The measure removes the need for six-month extensions of authority, and this the possibility of a veto by countries with pro-Kremlin leaders such as Hungary and Slovakia.

Belgium, which holds 2/3rds of the assets, has objected to use of the assets for a “reparations loan” to help meet Ukraine’s financial needs through 2027.

EU leaders are negotiating with Brussels for a compromise which meets the Belgian concerns over legal liability and Russian retaliation against Belgian companies.

Maintaining pressure, Russia’s Central Bamk said it us filing a lawsuit against Euroclear, the Brussels central securities depository that holds the assets.


UPDATE 0722 GMT:

North Korea’s leader Kim Jong-un has acknowledged that he sent troops to clear mines in western Russia.

Kim despatched around 12,000 soldiers from August 2024 to help Russia push back a surprise Ukrainian cross-border incursion into the Kursk region. At least 600 were killed and thousands wounded, according to South Korean intelligence services.
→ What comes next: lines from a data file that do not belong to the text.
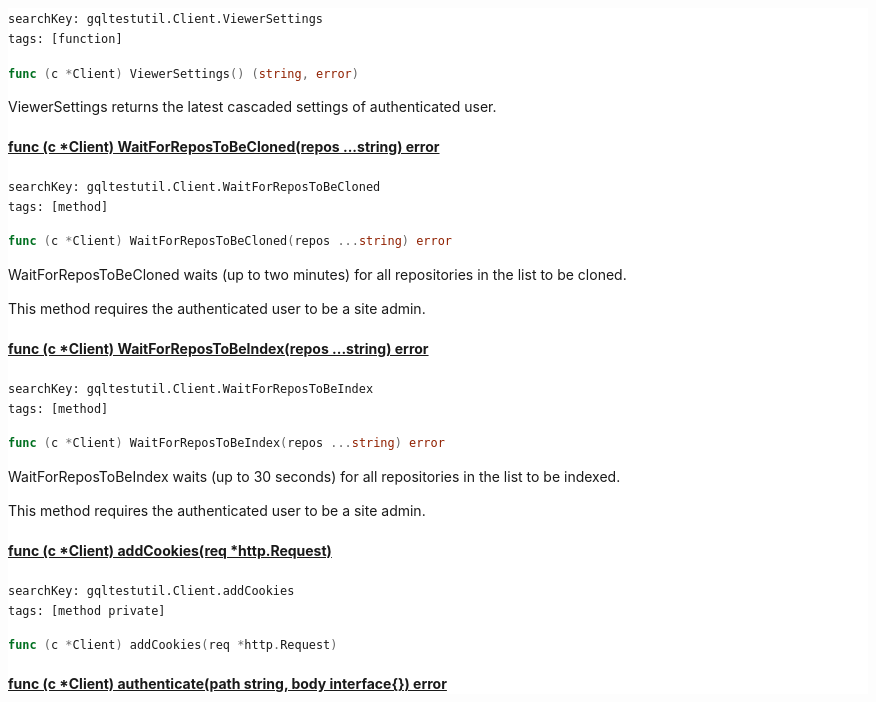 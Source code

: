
 ```
searchKey: gqltestutil.Client.ViewerSettings
tags: [function]
```

```Go
func (c *Client) ViewerSettings() (string, error)
```

ViewerSettings returns the latest cascaded settings of authenticated user. 

#### <a id="Client.WaitForReposToBeCloned" href="#Client.WaitForReposToBeCloned">func (c *Client) WaitForReposToBeCloned(repos ...string) error</a>

```
searchKey: gqltestutil.Client.WaitForReposToBeCloned
tags: [method]
```

```Go
func (c *Client) WaitForReposToBeCloned(repos ...string) error
```

WaitForReposToBeCloned waits (up to two minutes) for all repositories in the list to be cloned. 

This method requires the authenticated user to be a site admin. 

#### <a id="Client.WaitForReposToBeIndex" href="#Client.WaitForReposToBeIndex">func (c *Client) WaitForReposToBeIndex(repos ...string) error</a>

```
searchKey: gqltestutil.Client.WaitForReposToBeIndex
tags: [method]
```

```Go
func (c *Client) WaitForReposToBeIndex(repos ...string) error
```

WaitForReposToBeIndex waits (up to 30 seconds) for all repositories in the list to be indexed. 

This method requires the authenticated user to be a site admin. 

#### <a id="Client.addCookies" href="#Client.addCookies">func (c *Client) addCookies(req *http.Request)</a>

```
searchKey: gqltestutil.Client.addCookies
tags: [method private]
```

```Go
func (c *Client) addCookies(req *http.Request)
```

#### <a id="Client.authenticate" href="#Client.authenticate">func (c *Client) authenticate(path string, body interface{}) error</a>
At the end of a three-day Central Committee meeting, Kim said the soldiers “demonstrated to the world the prestige of our army and state as the ever-victorious army and genuine protector of international justice”.

Hailing the return of an engineering regiment at a ceremony on Friday, Kim said they wrote “letters to their hometowns and villages at breaks of the mine-clearing hours”. Nine members of the regiment died during the 120-day deployment.
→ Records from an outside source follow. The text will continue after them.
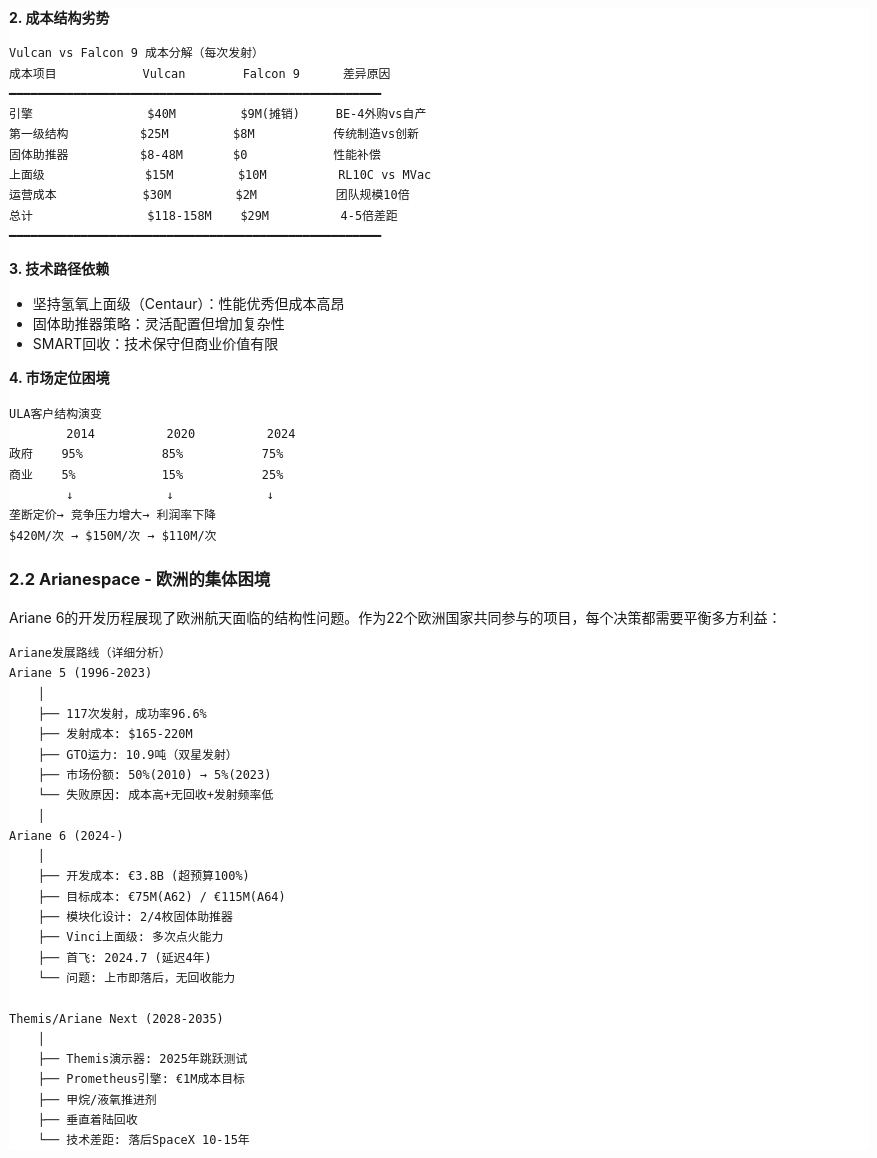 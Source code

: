 **2. 成本结构劣势**
```
Vulcan vs Falcon 9 成本分解（每次发射）
成本项目            Vulcan        Falcon 9      差异原因
━━━━━━━━━━━━━━━━━━━━━━━━━━━━━━━━━━━━━━━━━━━━━━━━━━━━
引擎                $40M         $9M(摊销)     BE-4外购vs自产
第一级结构          $25M         $8M           传统制造vs创新
固体助推器          $8-48M       $0            性能补偿
上面级              $15M         $10M          RL10C vs MVac
运营成本            $30M         $2M           团队规模10倍
总计                $118-158M    $29M          4-5倍差距
━━━━━━━━━━━━━━━━━━━━━━━━━━━━━━━━━━━━━━━━━━━━━━━━━━━━
```

**3. 技术路径依赖**
- 坚持氢氧上面级（Centaur）：性能优秀但成本高昂
- 固体助推器策略：灵活配置但增加复杂性
- SMART回收：技术保守但商业价值有限

**4. 市场定位困境**
```
ULA客户结构演变
        2014          2020          2024
政府    95%           85%           75%
商业    5%            15%           25%
        ↓             ↓             ↓
垄断定价→ 竞争压力增大→ 利润率下降
$420M/次 → $150M/次 → $110M/次
```

### 2.2 Arianespace - 欧洲的集体困境

Ariane 6的开发历程展现了欧洲航天面临的结构性问题。作为22个欧洲国家共同参与的项目，每个决策都需要平衡多方利益：

```
Ariane发展路线（详细分析）
Ariane 5 (1996-2023)
    │
    ├── 117次发射，成功率96.6%
    ├── 发射成本: $165-220M
    ├── GTO运力: 10.9吨（双星发射）
    ├── 市场份额: 50%(2010) → 5%(2023)
    └── 失败原因: 成本高+无回收+发射频率低
    │
Ariane 6 (2024-)
    │
    ├── 开发成本: €3.8B (超预算100%)
    ├── 目标成本: €75M(A62) / €115M(A64)
    ├── 模块化设计: 2/4枚固体助推器
    ├── Vinci上面级: 多次点火能力
    ├── 首飞: 2024.7 (延迟4年)
    └── 问题: 上市即落后，无回收能力

Themis/Ariane Next (2028-2035)
    │
    ├── Themis演示器: 2025年跳跃测试
    ├── Prometheus引擎: €1M成本目标
    ├── 甲烷/液氧推进剂
    ├── 垂直着陆回收
    └── 技术差距: 落后SpaceX 10-15年
```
“All of you, both officers and soldiers, displayed mass heroism overcoming unimaginable mental and physical burdens almost every day,” he declared.


ORIGINAL ENTRY: Kyiv and its European partners are asking the US to provide security guarantees before any negotiations over territory in eastern Ukraine.

The French President said of discussions over an end to Russia’s 46 1/2-month full-scale invasion: “We need full visibility on the security guarantees that Europeans and Americans can give to Ukrainians before any settlement on contentious territorial issues.”

The 28-point ultimatum to Ukraine, developed by the Kremlin with Donald Trump’s envoys Steve Witkoff and Jared Kushner in late October, demands that Kyiv hand over the 22% of the strategic Donetsk region which it controls. References to security guarantees — for which the US would receive compensation — are vague, and are undermined by limits on Ukraine’s military and restrictions on Western assistance.

The European counter-proposal begins with a ceasefire on the current frontlines and no surrender of territory. Security guarantees are backed by ongoing aid from Ukraine’s partners. Kyiv’s candidacy for NATO membership is not banned, although it is not envisaged in the near-future.

Witkoff, a real estate developer, will reportedly meet with President Volodymyr Zelensky and European leaders in Brussels on Sunday and Monday.

French President Emmanuel Macron, UK Prime Minister Keir Starmer, and German Chancellor Friedrich Merz will be in attendance.

The latest US proposal reportedly calls for Ukrainian withdrawal from its part of Donetsk, with a 30-km (19-mile) demilitarized zone. There is no provision for Russian withdrawal from occupied areas.

Zelensky responded:

Who will govern this territory, which they are calling a ‘free economic zone’ or a ‘demilitarised zone’, they don’t know.

If one side’s troops have to retreat and the other side stays where they are, then what will hold back these other troops, the Russians?

The President visited commanders and troops on the frontline in Kupyansk in northeast Ukraine. He then posted about the talks:

Across all areas, our goal is the same – to bring the war to a real conclusion and to define the steps that will make peace dignified for Ukraine, with security and reconstruction guaranteed….

I am especially grateful to all our warriors on the front line, to every effective unit, and to everyone working for our defense, and for the Ukrainian state.